Top of Input records
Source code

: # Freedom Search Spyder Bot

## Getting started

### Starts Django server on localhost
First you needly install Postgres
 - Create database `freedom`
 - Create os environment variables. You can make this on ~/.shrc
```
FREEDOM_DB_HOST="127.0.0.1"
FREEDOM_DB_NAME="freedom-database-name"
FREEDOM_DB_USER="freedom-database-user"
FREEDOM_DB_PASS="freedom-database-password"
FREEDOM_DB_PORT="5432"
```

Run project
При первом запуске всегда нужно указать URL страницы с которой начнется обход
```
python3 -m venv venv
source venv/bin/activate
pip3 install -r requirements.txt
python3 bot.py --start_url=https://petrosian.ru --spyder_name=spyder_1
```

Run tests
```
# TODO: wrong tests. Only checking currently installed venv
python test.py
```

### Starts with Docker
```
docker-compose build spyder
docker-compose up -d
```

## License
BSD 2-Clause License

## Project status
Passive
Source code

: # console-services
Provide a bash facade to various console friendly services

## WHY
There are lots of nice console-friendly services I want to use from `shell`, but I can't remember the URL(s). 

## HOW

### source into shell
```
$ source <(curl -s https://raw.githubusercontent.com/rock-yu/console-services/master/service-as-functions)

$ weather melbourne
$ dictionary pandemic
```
Bottom of Input records
Answer with a number alone. It should equal the count of lines in the entries that hold "Create".

• _Completed task_
2